Segment Start: Given data
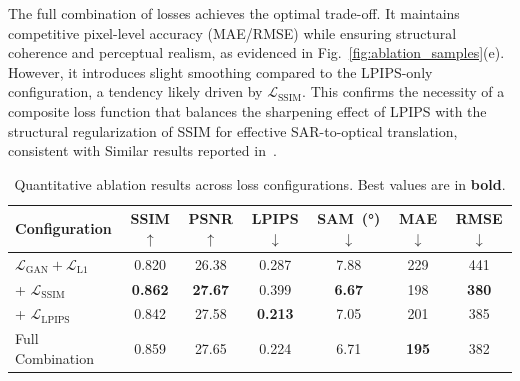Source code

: The full combination of losses achieves the optimal trade-off. It maintains competitive pixel-level accuracy (MAE/RMSE) while ensuring structural coherence and perceptual realism, as evidenced in Fig.~\ref{fig:ablation_samples}(e). However, it introduces slight smoothing compared to the LPIPS-only configuration, a tendency likely driven by $\mathcal{L}_{\text{SSIM}}$. This confirms the necessity of a composite loss function that balances the sharpening effect of LPIPS with the structural regularization of SSIM for effective SAR-to-optical translation, consistent with Similar results reported in~\cite{s2o_ViT_cGAN, CR_RS_GAN_s2o}.

\begin{table}[!htbp]
    \centering
    \caption{Quantitative ablation results across loss configurations. Best values are in \textbf{bold}.}
    \label{tab:ablation_quantitative}
        \begin{tabular}{lcccccc}
            \toprule
            \textbf{Configuration} & \textbf{SSIM $\uparrow$} & \textbf{PSNR $\uparrow$} & \textbf{LPIPS $\downarrow$} & \textbf{SAM~(°) $\downarrow$} & \textbf{MAE $\downarrow$} & \textbf{RMSE $\downarrow$} \\
            \midrule
            $\mathcal{L}_{\text{GAN}} + \mathcal{L}_{\text{L1}}$ & 0.820 & 26.38 & 0.287 & 7.88 & 229 & 441 \\
            + $\mathcal{L}_{\text{SSIM}}$ & \textbf{0.862} & \textbf{27.67} & 0.399 & \textbf{6.67} & 198 & \textbf{380} \\
            + $\mathcal{L}_{\text{LPIPS}}$ & 0.842 & 27.58 & \textbf{0.213} & 7.05 & 201 & 385 \\
            Full Combination & 0.859 & 27.65 & 0.224 & 6.71 & \textbf{195} & 382 \\
            \bottomrule
        \end{tabular}%
\end{table}

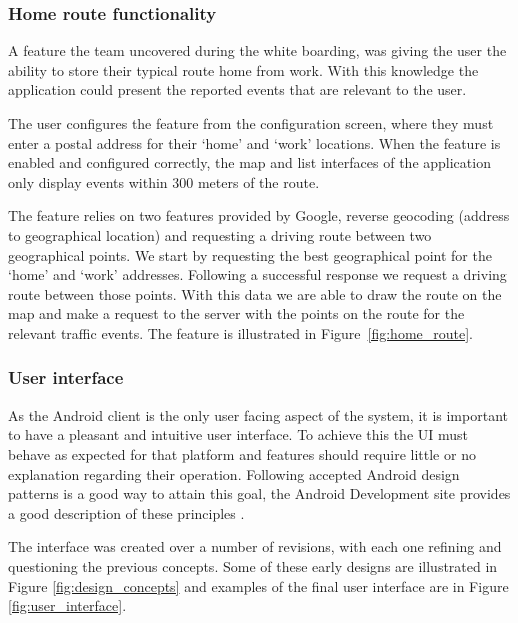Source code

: \subsubsection{Home route functionality}
A feature the team uncovered during the white boarding, was giving the user the
ability to store their typical route home from work. With this knowledge the
application could present the reported events that are relevant to the user.

The user configures the feature from the configuration screen, where they must
enter a postal address for their `home' and `work' locations. When the feature
is enabled and configured correctly, the map and list interfaces of the
application only display events within 300 meters of the route.

The feature relies on two features provided by Google, reverse geocoding
(address to geographical location) and requesting a driving route between two
geographical points. We start by requesting the best geographical point for the
`home' and `work' addresses. Following a successful response we request a
driving route between those points. With this data we are able to draw the
route on the map and make a request to the server with the points on the route
for the relevant traffic events. The feature is illustrated in Figure~\ref{fig:home_route}.

\subsubsection{User interface}
As the Android client is the only user facing aspect of the system, it is
important to have a pleasant and intuitive user interface. To achieve this the
UI must behave as expected for that platform and features should require little
or no explanation regarding their operation. Following accepted Android design
patterns is a good way to attain this goal, the Android Development site
provides a good description of these principles \cite{website:android_ui}.

The interface was created over a number of revisions, with each one refining
and questioning the previous concepts. Some of these early designs are illustrated in
Figure \ref{fig:design_concepts} and examples of the final  user interface are in Figure
\ref{fig:user_interface}.
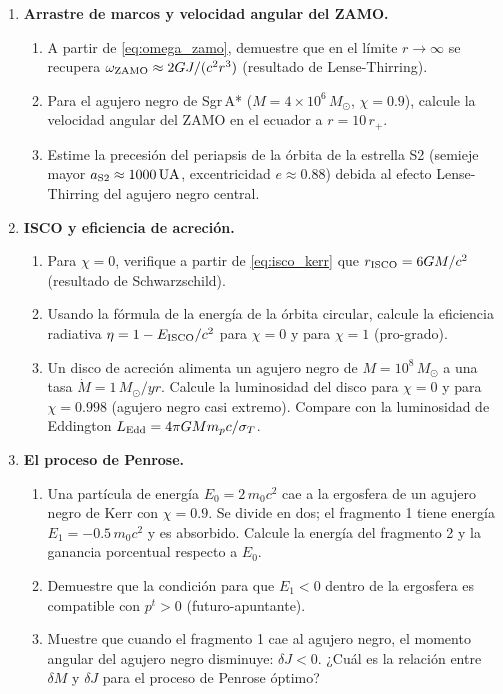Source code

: \begin{enumerate}[leftmargin=2em, label=\textbf{P\thechapter.\arabic*.}]
  \item \textbf{Arrastre de marcos y velocidad angular del ZAMO.}
  \begin{enumerate}[label=(\alph*)]
    \item A partir de \eqref{eq:omega_zamo}, demuestre que en el límite $r \to \infty$ se recupera $\omega_{\rm ZAMO} \approx 2GJ/(c^2 r^3)$ (resultado de Lense-Thirring).
    \item Para el agujero negro de Sgr\,A* ($M = 4\times10^6\,M_\odot$, $\chi = 0.9$), calcule la velocidad angular del ZAMO en el ecuador a $r = 10\,r_+$.
    \item Estime la precesión del periapsis de la órbita de la estrella S2 (semieje mayor $a_{\rm S2} \approx 1000\,\si{UA}$, excentricidad $e \approx 0.88$) debida al efecto Lense-Thirring del agujero negro central.
  \end{enumerate}

  \item \textbf{ISCO y eficiencia de acreción.}
  \begin{enumerate}[label=(\alph*)]
    \item Para $\chi = 0$, verifique a partir de \eqref{eq:isco_kerr} que $r_{\rm ISCO} = 6GM/c^2$ (resultado de Schwarzschild).
    \item Usando la fórmula de la energía de la órbita circular, calcule la eficiencia radiativa $\eta = 1 - E_{\rm ISCO}/c^2$ para $\chi = 0$ y para $\chi = 1$ (pro-grado).
    \item Un disco de acreción alimenta un agujero negro de $M = 10^8\,M_\odot$ a una tasa $\dot{M} = 1\,M_\odot/\si{yr}$. Calcule la luminosidad del disco para $\chi = 0$ y para $\chi = 0.998$ (agujero negro casi extremo). Compare con la luminosidad de Eddington $L_{\rm Edd} = 4\pi GMm_p c/\sigma_T$.
  \end{enumerate}

  \item \textbf{El proceso de Penrose.}
  \begin{enumerate}[label=(\alph*)]
    \item Una partícula de energía $E_0 = 2\,m_0 c^2$ cae a la ergosfera de un agujero negro de Kerr con $\chi = 0.9$. Se divide en dos; el fragmento 1 tiene energía $E_1 = -0.5\,m_0 c^2$ y es absorbido. Calcule la energía del fragmento 2 y la ganancia porcentual respecto a $E_0$.
    \item Demuestre que la condición para que $E_1 < 0$ dentro de la ergosfera es compatible con $p^t > 0$ (futuro-apuntante).
    \item Muestre que cuando el fragmento 1 cae al agujero negro, el momento angular del agujero negro disminuye: $\delta J < 0$. ¿Cuál es la relación entre $\delta M$ y $\delta J$ para el proceso de Penrose óptimo?
  \end{enumerate}


\end{enumerate}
Segment End: Given data
Your objective: Starting at the line in the records above that contains "para $\chi = 1$ (pro-grado).", output every line up to and including the last one, with nothing added.

Task response:
    \item Usando la fórmula de la energía de la órbita circular, calcule la eficiencia radiativa $\eta = 1 - E_{\rm ISCO}/c^2$ para $\chi = 0$ y para $\chi = 1$ (pro-grado).
    \item Un disco de acreción alimenta un agujero negro de $M = 10^8\,M_\odot$ a una tasa $\dot{M} = 1\,M_\odot/\si{yr}$. Calcule la luminosidad del disco para $\chi = 0$ y para $\chi = 0.998$ (agujero negro casi extremo). Compare con la luminosidad de Eddington $L_{\rm Edd} = 4\pi GMm_p c/\sigma_T$.
  \end{enumerate}

  \item \textbf{El proceso de Penrose.}
  \begin{enumerate}[label=(\alph*)]
    \item Una partícula de energía $E_0 = 2\,m_0 c^2$ cae a la ergosfera de un agujero negro de Kerr con $\chi = 0.9$. Se divide en dos; el fragmento 1 tiene energía $E_1 = -0.5\,m_0 c^2$ y es absorbido. Calcule la energía del fragmento 2 y la ganancia porcentual respecto a $E_0$.
    \item Demuestre que la condición para que $E_1 < 0$ dentro de la ergosfera es compatible con $p^t > 0$ (futuro-apuntante).
    \item Muestre que cuando el fragmento 1 cae al agujero negro, el momento angular del agujero negro disminuye: $\delta J < 0$. ¿Cuál es la relación entre $\delta M$ y $\delta J$ para el proceso de Penrose óptimo?
  \end{enumerate}


\end{enumerate}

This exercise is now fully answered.